╔══
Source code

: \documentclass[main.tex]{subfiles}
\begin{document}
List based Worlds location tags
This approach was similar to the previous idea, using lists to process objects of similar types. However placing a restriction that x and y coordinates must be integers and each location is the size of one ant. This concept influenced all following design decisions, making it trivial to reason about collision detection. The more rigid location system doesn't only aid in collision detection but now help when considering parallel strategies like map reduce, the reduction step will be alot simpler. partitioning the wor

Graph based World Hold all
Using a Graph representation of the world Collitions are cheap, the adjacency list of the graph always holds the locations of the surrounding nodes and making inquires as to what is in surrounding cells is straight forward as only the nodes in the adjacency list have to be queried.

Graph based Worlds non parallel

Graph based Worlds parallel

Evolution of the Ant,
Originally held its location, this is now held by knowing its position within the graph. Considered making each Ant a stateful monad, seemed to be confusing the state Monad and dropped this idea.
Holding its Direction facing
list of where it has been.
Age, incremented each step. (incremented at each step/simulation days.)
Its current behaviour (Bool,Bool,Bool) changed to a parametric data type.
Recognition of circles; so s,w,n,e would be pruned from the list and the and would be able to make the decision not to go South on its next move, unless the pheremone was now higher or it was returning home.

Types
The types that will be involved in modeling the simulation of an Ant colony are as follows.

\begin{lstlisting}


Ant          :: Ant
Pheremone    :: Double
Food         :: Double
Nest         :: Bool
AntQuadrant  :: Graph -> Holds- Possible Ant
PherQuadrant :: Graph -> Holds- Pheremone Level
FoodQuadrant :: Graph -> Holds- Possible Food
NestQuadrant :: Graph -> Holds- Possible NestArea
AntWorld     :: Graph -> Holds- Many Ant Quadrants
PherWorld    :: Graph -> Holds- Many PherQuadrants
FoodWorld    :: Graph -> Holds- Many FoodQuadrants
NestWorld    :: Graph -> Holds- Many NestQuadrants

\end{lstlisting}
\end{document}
╚══
#### ASSIGNMENT:
Lines from the one with "Graph based Worlds parallel" through the last line above must be printed exactly; no other line is to appear.

#### RESULT OF THE EXERCISE:
Graph based Worlds parallel

Evolution of the Ant,
Originally held its location, this is now held by knowing its position within the graph. Considered making each Ant a stateful monad, seemed to be confusing the state Monad and dropped this idea.
Holding its Direction facing
list of where it has been.
Age, incremented each step. (incremented at each step/simulation days.)
Its current behaviour (Bool,Bool,Bool) changed to a parametric data type.
Recognition of circles; so s,w,n,e would be pruned from the list and the and would be able to make the decision not to go South on its next move, unless the pheremone was now higher or it was returning home.

Types
The types that will be involved in modeling the simulation of an Ant colony are as follows.

\begin{lstlisting}


Ant          :: Ant
Pheremone    :: Double
Food         :: Double
Nest         :: Bool
AntQuadrant  :: Graph -> Holds- Possible Ant
PherQuadrant :: Graph -> Holds- Pheremone Level
FoodQuadrant :: Graph -> Holds- Possible Food
NestQuadrant :: Graph -> Holds- Possible NestArea
AntWorld     :: Graph -> Holds- Many Ant Quadrants
PherWorld    :: Graph -> Holds- Many PherQuadrants
FoodWorld    :: Graph -> Holds- Many FoodQuadrants
NestWorld    :: Graph -> Holds- Many NestQuadrants

\end{lstlisting}
\end{document}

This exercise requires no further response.